== Work order ==
All of the records should be given again exactly as they appear.

======== Given data ========

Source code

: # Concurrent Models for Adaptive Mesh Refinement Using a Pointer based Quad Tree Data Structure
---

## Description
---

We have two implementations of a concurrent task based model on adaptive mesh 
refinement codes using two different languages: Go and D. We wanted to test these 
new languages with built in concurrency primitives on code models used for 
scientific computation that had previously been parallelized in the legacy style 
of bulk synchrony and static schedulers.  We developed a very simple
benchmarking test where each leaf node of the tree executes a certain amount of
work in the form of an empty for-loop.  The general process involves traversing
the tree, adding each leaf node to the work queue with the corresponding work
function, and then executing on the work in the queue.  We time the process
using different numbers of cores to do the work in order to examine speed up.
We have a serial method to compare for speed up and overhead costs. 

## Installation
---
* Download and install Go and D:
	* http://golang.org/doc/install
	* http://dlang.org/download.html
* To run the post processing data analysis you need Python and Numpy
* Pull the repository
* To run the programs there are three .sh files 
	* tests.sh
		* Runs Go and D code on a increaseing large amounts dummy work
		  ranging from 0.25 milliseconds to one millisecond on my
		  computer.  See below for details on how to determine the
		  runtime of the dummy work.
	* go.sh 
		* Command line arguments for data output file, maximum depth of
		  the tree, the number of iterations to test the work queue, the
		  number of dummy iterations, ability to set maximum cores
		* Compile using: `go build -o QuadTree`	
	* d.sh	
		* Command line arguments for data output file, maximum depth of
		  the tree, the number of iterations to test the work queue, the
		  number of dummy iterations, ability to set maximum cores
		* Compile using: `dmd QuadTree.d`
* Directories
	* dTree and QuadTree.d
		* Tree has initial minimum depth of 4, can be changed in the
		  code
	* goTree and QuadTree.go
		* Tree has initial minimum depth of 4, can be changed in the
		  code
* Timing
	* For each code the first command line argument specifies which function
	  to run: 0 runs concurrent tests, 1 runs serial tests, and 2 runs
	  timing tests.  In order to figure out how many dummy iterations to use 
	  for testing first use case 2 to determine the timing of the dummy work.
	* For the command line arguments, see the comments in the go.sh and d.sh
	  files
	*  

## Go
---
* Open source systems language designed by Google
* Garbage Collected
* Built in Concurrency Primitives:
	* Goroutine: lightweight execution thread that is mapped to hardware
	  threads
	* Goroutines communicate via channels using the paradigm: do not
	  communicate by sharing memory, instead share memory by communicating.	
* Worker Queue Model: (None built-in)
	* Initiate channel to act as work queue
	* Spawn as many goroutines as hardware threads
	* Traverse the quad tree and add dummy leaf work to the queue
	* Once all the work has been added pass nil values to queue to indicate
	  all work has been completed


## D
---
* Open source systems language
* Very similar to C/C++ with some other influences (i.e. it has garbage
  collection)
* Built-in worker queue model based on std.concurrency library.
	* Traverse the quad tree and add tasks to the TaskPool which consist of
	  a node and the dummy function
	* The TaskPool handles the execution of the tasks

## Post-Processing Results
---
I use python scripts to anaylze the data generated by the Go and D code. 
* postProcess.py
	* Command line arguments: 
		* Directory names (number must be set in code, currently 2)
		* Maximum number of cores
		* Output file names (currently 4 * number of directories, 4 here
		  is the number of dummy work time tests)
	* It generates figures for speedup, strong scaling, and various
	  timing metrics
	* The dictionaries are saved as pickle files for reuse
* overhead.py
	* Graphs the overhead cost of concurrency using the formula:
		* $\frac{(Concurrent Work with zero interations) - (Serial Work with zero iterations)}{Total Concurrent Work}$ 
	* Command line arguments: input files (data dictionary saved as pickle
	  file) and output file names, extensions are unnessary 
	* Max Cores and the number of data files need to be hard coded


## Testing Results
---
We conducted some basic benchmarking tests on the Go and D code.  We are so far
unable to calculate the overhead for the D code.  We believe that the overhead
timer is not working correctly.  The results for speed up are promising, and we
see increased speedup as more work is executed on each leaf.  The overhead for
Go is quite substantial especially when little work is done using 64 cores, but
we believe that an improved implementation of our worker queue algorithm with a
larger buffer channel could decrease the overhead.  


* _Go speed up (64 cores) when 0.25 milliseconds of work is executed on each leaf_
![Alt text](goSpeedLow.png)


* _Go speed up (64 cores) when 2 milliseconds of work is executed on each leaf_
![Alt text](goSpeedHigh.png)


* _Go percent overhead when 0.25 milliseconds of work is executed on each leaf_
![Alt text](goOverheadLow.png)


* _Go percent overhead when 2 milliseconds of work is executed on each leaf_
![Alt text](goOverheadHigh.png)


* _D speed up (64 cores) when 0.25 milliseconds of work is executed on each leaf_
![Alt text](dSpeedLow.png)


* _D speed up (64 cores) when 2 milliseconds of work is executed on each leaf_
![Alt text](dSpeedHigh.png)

========

== Solved exercise ==
Source code

: # Concurrent Models for Adaptive Mesh Refinement Using a Pointer based Quad Tree Data Structure
---

## Description
---

We have two implementations of a concurrent task based model on adaptive mesh 
refinement codes using two different languages: Go and D. We wanted to test these 
new languages with built in concurrency primitives on code models used for 
scientific computation that had previously been parallelized in the legacy style 
of bulk synchrony and static schedulers.  We developed a very simple
benchmarking test where each leaf node of the tree executes a certain amount of
work in the form of an empty for-loop.  The general process involves traversing
the tree, adding each leaf node to the work queue with the corresponding work
function, and then executing on the work in the queue.  We time the process
using different numbers of cores to do the work in order to examine speed up.
We have a serial method to compare for speed up and overhead costs. 

## Installation
---
* Download and install Go and D:
	* http://golang.org/doc/install
	* http://dlang.org/download.html
* To run the post processing data analysis you need Python and Numpy
* Pull the repository
* To run the programs there are three .sh files 
	* tests.sh
		* Runs Go and D code on a increaseing large amounts dummy work
		  ranging from 0.25 milliseconds to one millisecond on my
		  computer.  See below for details on how to determine the
		  runtime of the dummy work.
	* go.sh 
		* Command line arguments for data output file, maximum depth of
		  the tree, the number of iterations to test the work queue, the
		  number of dummy iterations, ability to set maximum cores
		* Compile using: `go build -o QuadTree`	
	* d.sh	
		* Command line arguments for data output file, maximum depth of
		  the tree, the number of iterations to test the work queue, the
		  number of dummy iterations, ability to set maximum cores
		* Compile using: `dmd QuadTree.d`
* Directories
	* dTree and QuadTree.d
		* Tree has initial minimum depth of 4, can be changed in the
		  code
	* goTree and QuadTree.go
		* Tree has initial minimum depth of 4, can be changed in the
		  code
* Timing
	* For each code the first command line argument specifies which function
	  to run: 0 runs concurrent tests, 1 runs serial tests, and 2 runs
	  timing tests.  In order to figure out how many dummy iterations to use 
	  for testing first use case 2 to determine the timing of the dummy work.
	* For the command line arguments, see the comments in the go.sh and d.sh
	  files
	*  

## Go
---
* Open source systems language designed by Google
* Garbage Collected
* Built in Concurrency Primitives:
	* Goroutine: lightweight execution thread that is mapped to hardware
	  threads
	* Goroutines communicate via channels using the paradigm: do not
	  communicate by sharing memory, instead share memory by communicating.	
* Worker Queue Model: (None built-in)
	* Initiate channel to act as work queue
	* Spawn as many goroutines as hardware threads
	* Traverse the quad tree and add dummy leaf work to the queue
	* Once all the work has been added pass nil values to queue to indicate
	  all work has been completed


## D
---
* Open source systems language
* Very similar to C/C++ with some other influences (i.e. it has garbage
  collection)
* Built-in worker queue model based on std.concurrency library.
	* Traverse the quad tree and add tasks to the TaskPool which consist of
	  a node and the dummy function
	* The TaskPool handles the execution of the tasks

## Post-Processing Results
---
I use python scripts to anaylze the data generated by the Go and D code. 
* postProcess.py
	* Command line arguments: 
		* Directory names (number must be set in code, currently 2)
		* Maximum number of cores
		* Output file names (currently 4 * number of directories, 4 here
		  is the number of dummy work time tests)
	* It generates figures for speedup, strong scaling, and various
	  timing metrics
	* The dictionaries are saved as pickle files for reuse
* overhead.py
	* Graphs the overhead cost of concurrency using the formula:
		* $\frac{(Concurrent Work with zero interations) - (Serial Work with zero iterations)}{Total Concurrent Work}$ 
	* Command line arguments: input files (data dictionary saved as pickle
	  file) and output file names, extensions are unnessary 
	* Max Cores and the number of data files need to be hard coded


## Testing Results
---
We conducted some basic benchmarking tests on the Go and D code.  We are so far
unable to calculate the overhead for the D code.  We believe that the overhead
timer is not working correctly.  The results for speed up are promising, and we
see increased speedup as more work is executed on each leaf.  The overhead for
Go is quite substantial especially when little work is done using 64 cores, but
we believe that an improved implementation of our worker queue algorithm with a
larger buffer channel could decrease the overhead.  


* _Go speed up (64 cores) when 0.25 milliseconds of work is executed on each leaf_
![Alt text](goSpeedLow.png)


* _Go speed up (64 cores) when 2 milliseconds of work is executed on each leaf_
![Alt text](goSpeedHigh.png)


* _Go percent overhead when 0.25 milliseconds of work is executed on each leaf_
![Alt text](goOverheadLow.png)


* _Go percent overhead when 2 milliseconds of work is executed on each leaf_
![Alt text](goOverheadHigh.png)


* _D speed up (64 cores) when 0.25 milliseconds of work is executed on each leaf_
![Alt text](dSpeedLow.png)


* _D speed up (64 cores) when 2 milliseconds of work is executed on each leaf_
![Alt text](dSpeedHigh.png)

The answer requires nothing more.